Photo of old computer punch cards

If you’ve followed our Department then you might know about our new MA, which started this Fall. While it’s focused on helping students develop their social theory skills, it also has a focus on the digital skills that have become increasingly relevant in scholarship — whether to communicate with wider audiences, via a variety of online projects (what might be called the public humanities), or to enhance the traditional research that we do.

That’s why every incoming group of grad students takes two required Fall classes, one on social theory and the other on digital tools.

So, it was with this new degree in mind, plus the fact that we’ve not updated our Tenure & Promotion guidelines since 2013, that the faculty started, back in late August, discussing possible revisions to our own T&P standards. Inevitably there’s some clarifications or plain old typos to catch, but it was the specific role played by digital projects that also motivated us to rethink our document. For it’s not just our MA students who produce such work but, increasingly, colleagues as well.

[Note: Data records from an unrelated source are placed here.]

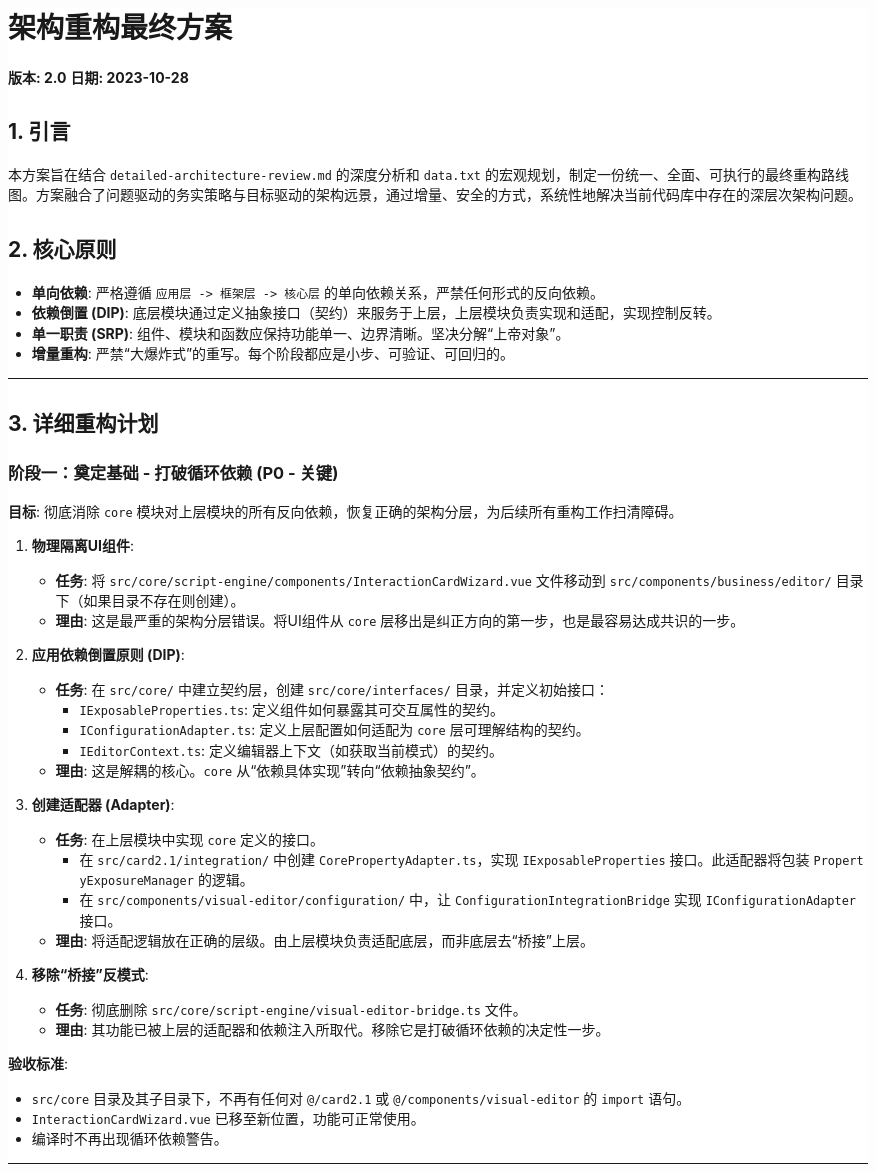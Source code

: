 # 架构重构最终方案

**版本: 2.0**
**日期: 2023-10-28**

## 1. 引言

本方案旨在结合 `detailed-architecture-review.md` 的深度分析和 `data.txt` 的宏观规划，制定一份统一、全面、可执行的最终重构路线图。方案融合了问题驱动的务实策略与目标驱动的架构远景，通过增量、安全的方式，系统性地解决当前代码库中存在的深层次架构问题。

## 2. 核心原则

*   **单向依赖**: 严格遵循 `应用层 -> 框架层 -> 核心层` 的单向依赖关系，严禁任何形式的反向依赖。
*   **依赖倒置 (DIP)**: 底层模块通过定义抽象接口（契约）来服务于上层，上层模块负责实现和适配，实现控制反转。
*   **单一职责 (SRP)**: 组件、模块和函数应保持功能单一、边界清晰。坚决分解“上帝对象”。
*   **增量重构**: 严禁“大爆炸式”的重写。每个阶段都应是小步、可验证、可回归的。

---

## 3. 详细重构计划

### **阶段一：奠定基础 - 打破循环依赖 (P0 - 关键)**

**目标**: 彻底消除 `core` 模块对上层模块的所有反向依赖，恢复正确的架构分层，为后续所有重构工作扫清障碍。

1.  **物理隔离UI组件**:
    *   **任务**: 将 `src/core/script-engine/components/InteractionCardWizard.vue` 文件移动到 `src/components/business/editor/` 目录下（如果目录不存在则创建）。
    *   **理由**: 这是最严重的架构分层错误。将UI组件从 `core` 层移出是纠正方向的第一步，也是最容易达成共识的一步。

2.  **应用依赖倒置原则 (DIP)**:
    *   **任务**: 在 `src/core/` 中建立契约层，创建 `src/core/interfaces/` 目录，并定义初始接口：
        *   `IExposableProperties.ts`: 定义组件如何暴露其可交互属性的契约。
        *   `IConfigurationAdapter.ts`: 定义上层配置如何适配为 `core` 层可理解结构的契约。
        *   `IEditorContext.ts`: 定义编辑器上下文（如获取当前模式）的契约。
    *   **理由**: 这是解耦的核心。`core` 从“依赖具体实现”转向“依赖抽象契约”。

3.  **创建适配器 (Adapter)**:
    *   **任务**: 在上层模块中实现 `core` 定义的接口。
        *   在 `src/card2.1/integration/` 中创建 `CorePropertyAdapter.ts`，实现 `IExposableProperties` 接口。此适配器将包装 `PropertyExposureManager` 的逻辑。
        *   在 `src/components/visual-editor/configuration/` 中，让 `ConfigurationIntegrationBridge` 实现 `IConfigurationAdapter` 接口。
    *   **理由**: 将适配逻辑放在正确的层级。由上层模块负责适配底层，而非底层去“桥接”上层。

4.  **移除“桥接”反模式**:
    *   **任务**: 彻底删除 `src/core/script-engine/visual-editor-bridge.ts` 文件。
    *   **理由**: 其功能已被上层的适配器和依赖注入所取代。移除它是打破循环依赖的决定性一步。

**验收标准**:
*   `src/core` 目录及其子目录下，不再有任何对 `@/card2.1` 或 `@/components/visual-editor` 的 `import` 语句。
*   `InteractionCardWizard.vue` 已移至新位置，功能可正常使用。
*   编译时不再出现循环依赖警告。

---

We’re not done this process — it’s really just midstream at this point, with faculty suggestions now in the hands of the T&P Committee; but already a variety of issues have turned up that we’ve had to think through, from the state of these conversations at other levels of the university (since a Department’s standards are hardly the only set of criteria at play, what with a College-level committee, the Dean, and the Provost having a role to play in this annual process, not to mention the Board of Trustees) to considering what it is that we value about the varying types of scholarship already familiar to most of us in the academy (and thus how those values pair up with the various sorts of works that are now starting to be done in digital environments).

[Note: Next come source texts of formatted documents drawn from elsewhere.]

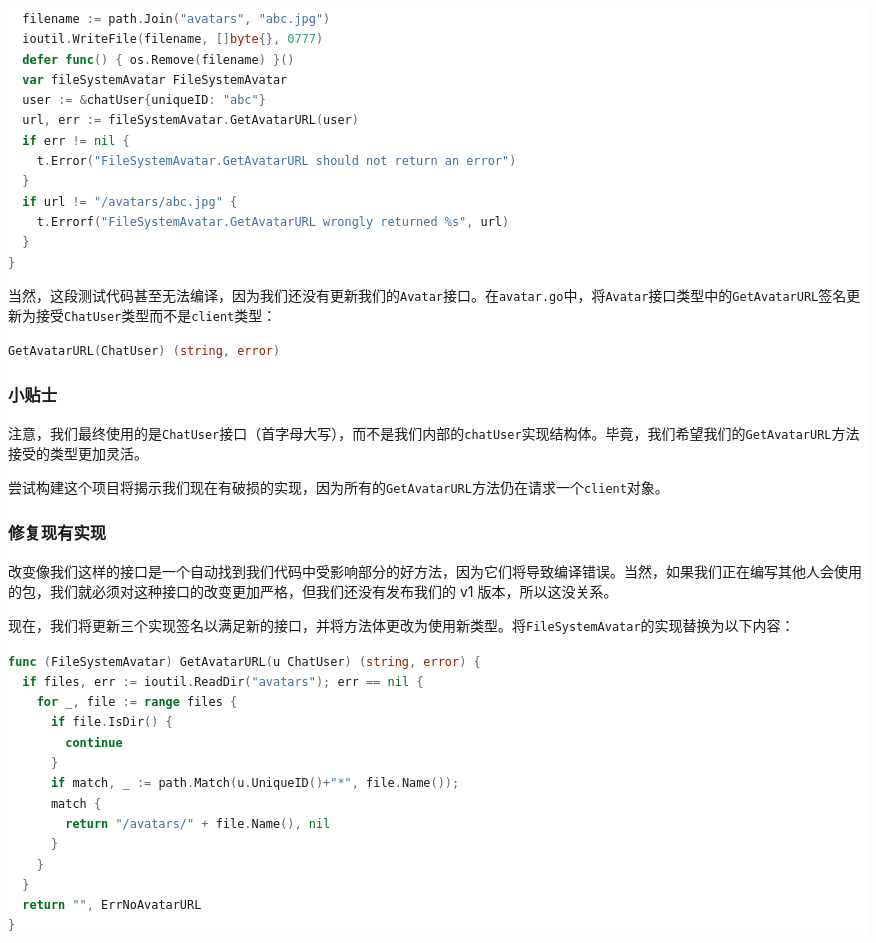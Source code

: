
 ```go
  filename := path.Join("avatars", "abc.jpg") 
  ioutil.WriteFile(filename, []byte{}, 0777) 
  defer func() { os.Remove(filename) }() 
  var fileSystemAvatar FileSystemAvatar 
  user := &chatUser{uniqueID: "abc"} 
  url, err := fileSystemAvatar.GetAvatarURL(user) 
  if err != nil { 
    t.Error("FileSystemAvatar.GetAvatarURL should not return an error") 
  } 
  if url != "/avatars/abc.jpg" { 
    t.Errorf("FileSystemAvatar.GetAvatarURL wrongly returned %s", url) 
  } 
} 

```

当然，这段测试代码甚至无法编译，因为我们还没有更新我们的`Avatar`接口。在`avatar.go`中，将`Avatar`接口类型中的`GetAvatarURL`签名更新为接受`ChatUser`类型而不是`client`类型：

```go
GetAvatarURL(ChatUser) (string, error) 

```

### 小贴士

注意，我们最终使用的是`ChatUser`接口（首字母大写），而不是我们内部的`chatUser`实现结构体。毕竟，我们希望我们的`GetAvatarURL`方法接受的类型更加灵活。

尝试构建这个项目将揭示我们现在有破损的实现，因为所有的`GetAvatarURL`方法仍在请求一个`client`对象。

### 修复现有实现

改变像我们这样的接口是一个自动找到我们代码中受影响部分的好方法，因为它们将导致编译错误。当然，如果我们正在编写其他人会使用的包，我们就必须对这种接口的改变更加严格，但我们还没有发布我们的 v1 版本，所以这没关系。

现在，我们将更新三个实现签名以满足新的接口，并将方法体更改为使用新类型。将`FileSystemAvatar`的实现替换为以下内容：

```go
func (FileSystemAvatar) GetAvatarURL(u ChatUser) (string, error) { 
  if files, err := ioutil.ReadDir("avatars"); err == nil { 
    for _, file := range files { 
      if file.IsDir() { 
        continue 
      } 
      if match, _ := path.Match(u.UniqueID()+"*", file.Name()); 
      match { 
        return "/avatars/" + file.Name(), nil 
      } 
    } 
  } 
  return "", ErrNoAvatarURL 
} 

```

So we’ll report back once the process is over — maybe our deliberations will be of benefit to others who know that, say, a single-authored book ought to be valued more than an encyclopedia article but who might have a tougher time judging the relevance or worth of a new, team-developed online database. We’re certainly aware that some have mulled this over already (the AAR’s recent document comes to mind, as does the AHA’s or the MLA’s, as well as the Journal of Digital Humanities‘ document), but we’re doing it for ourselves, to see what we come up with.